3.4.2 Explore Data

Explore the data to understand and assess the quality of the data. At this stage assess the data to identify data types and noise in the data. Look for missing values and numeric outlier values.

Note:

Each record in the database is called a case and each case is identified by a case_id. Here, the case id is TIME_ID, which is an independent variable. You are forecasting the sales for evenly spaced time.

The following steps help you with exploratory analysis of the data.

  1. Import libraries

    Run the following script in a %python interpreter paragraph to import the oml modules, the Panda's module, and set the display options:

    import oml
    import pandas as pd
    import numpy as np
    import matplotlib.pyplot as plt
      
    pd.set_option('display.max_rows', 500)
    pd.set_option('display.max_columns', 500)
    pd.set_option('display.width', 1000)
    
    import warnings
    warnings.simplefilter(action='ignore', category=FutureWarning)
  2. Create a DataFrame proxy object on the SH.SALES table

    Use the oml.sync function to create the Python object SALES as a proxy for a database table SALES. The oml.sync function returns an oml.DataFrame object.

    Note:

    Only one environment for a given database schema can exist at a time.
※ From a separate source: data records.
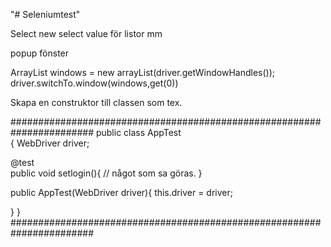 "# Seleniumtest" 


Select new select value för listor mm

popup fönster 

ArrayList<String> windows = new arrayList<String>(driver.getWindowHandles());
driver.switchTo.window(windows,get(0))

Skapa en construktor till classen som tex.

#######################################################################
public class AppTest   
{
WebDriver driver;	
	
@test	
public void setlogin(){
	// något som sa göras.
}


public AppTest(WebDriver driver){
	this.driver = driver;
	
}
}
####################################################################### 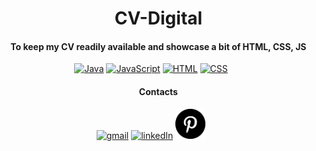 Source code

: <div id="user-content-toc">
  <ul align="center">
    <h1>CV-Digital</h1>
  </ul>
</div>

<div id="user-content-toc">
  <ul align="center">
    <h4>To keep my CV readily available and showcase a bit of HTML, CSS, JS</h4>
  </ul>
</div>

<div align="center">
  <a href="https://www.java.com/en/" target="_blank"><img src="https://skillicons.dev/icons?i=java" alt="Java"></a>
  <a href="https://www.javascript.com/" target="_blank"><img src="https://skillicons.dev/icons?i=javascript" alt="JavaScript"></a>
  <a href="https://html.com/" target="_blank"><img src="https://skillicons.dev/icons?i=html" alt="HTML"></a>
  <a href="https://github.com/ShootiePT" target="_blank"><img src="https://skillicons.dev/icons?i=css" alt="CSS"></a>
</div>

<!-- CONTACTS -->
<div id="user-content-toc">
  <ul align="center">
    <h4>Contacts</h4>
  </ul>
</div>

<div align="center">
  <a href="mailto:jose.f.rocha92@gmail.com" target="_blank"><img src="https://skillicons.dev/icons?i=gmail" alt="gmail"></a>
  <a href="https://www.linkedin.com/in/joseflrocha" target="_blank"><img src="https://skillicons.dev/icons?i=linkedin" alt="linkedIn"></a>
  <a href="https://pinterest.pt/Goodies4Gamers" target="_blank"><img src="/resources/pintrest.png" alt="pintrest" width="48"></a>
</div>
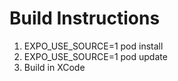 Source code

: # Build Instructions
1.  EXPO_USE_SOURCE=1 pod install
2.  EXPO_USE_SOURCE=1 pod update
3. Build in XCode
If "schema=None", then objects are created searched in the current user's schema.
    SALES = oml.sync(table = "SALES", schema = "SH") 
    z.show(SALES.head())

    Shows the top 5 rows of sales data.

  3. Sales dataset row and column Count

    To determine the number of rows and columns in the oml.DataFrame object SALES, use DataFrame.shape.
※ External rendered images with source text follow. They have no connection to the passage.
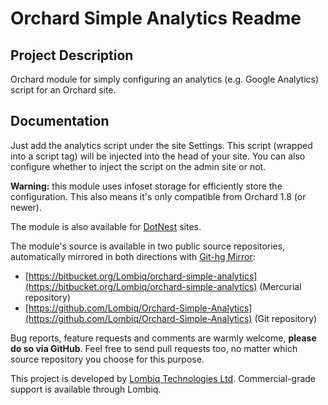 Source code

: # Orchard Simple Analytics Readme



## Project Description

Orchard module for simply configuring an analytics (e.g. Google Analytics) script for an Orchard site.


## Documentation


Just add the analytics script under the site Settings. This script (wrapped into a script tag) will be injected into the head of your site. You can also configure whether to inject the script on the admin site or not.

**Warning:** this module uses infoset storage for efficiently store the configuration. This also means it's only compatible from Orchard 1.8 (or newer).

The module is also available for [DotNest](http://dotnest.com/) sites.

The module's source is available in two public source repositories, automatically mirrored in both directions with [Git-hg Mirror](https://githgmirror.com):

- [https://bitbucket.org/Lombiq/orchard-simple-analytics](https://bitbucket.org/Lombiq/orchard-simple-analytics) (Mercurial repository)
- [https://github.com/Lombiq/Orchard-Simple-Analytics](https://github.com/Lombiq/Orchard-Simple-Analytics) (Git repository)

Bug reports, feature requests and comments are warmly welcome, **please do so via GitHub**.
Feel free to send pull requests too, no matter which source repository you choose for this purpose.

This project is developed by [Lombiq Technologies Ltd](http://lombiq.com/). Commercial-grade support is available through Lombiq.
    print(f"Rows: {SALES.shape[0]}, Columns: SALES.shape[1]}")
    Rows: 918843, Columns: 7
  4. Sales Dataset Column Types

    Run the following script to view the data type of each column.
    print(f"Data types of each column in the Sales dataset:\n{SALES.dtypes}")

    Shows the datatypes of each column.

  5. Count of missing values by column

    To check if there are any missing values run the following script. The count function returns the number of elements that are not NULL for each column and the len() function returns the number of rows in the dataset.

    print("Number of missing values in each column is : \n")
    print(len(SALES)-SALES.count())

    Shows the count of missing values in each column.

  6. Prepare data to forecast sales by selecting needed columns and view content

    Now, prepare a Python proxy object called ESM_SH_DATA by selecting the necessary columns from SH.SALES table. For this use case, select TIME_ID and AMOUNT_SOLD.

    ESM_SH_DATA= SALES[['TIME_ID', 'AMOUNT_SOLD']]
    z.show(ESM_SH_DATA.head())

    Shows the top 5 rows of ESM_SH_DATA dataset.

  7. ESM_SH_DATA rows and columns

    Determine the shape of ESM_SH_DATA:

    print(f"Rows: {ESM_SH_DATA.shape[0]}, Columns: ESM_SH_DATA.shape[1]}")
    Rows: 918843, Columns: 2

This completes the data exploration stage.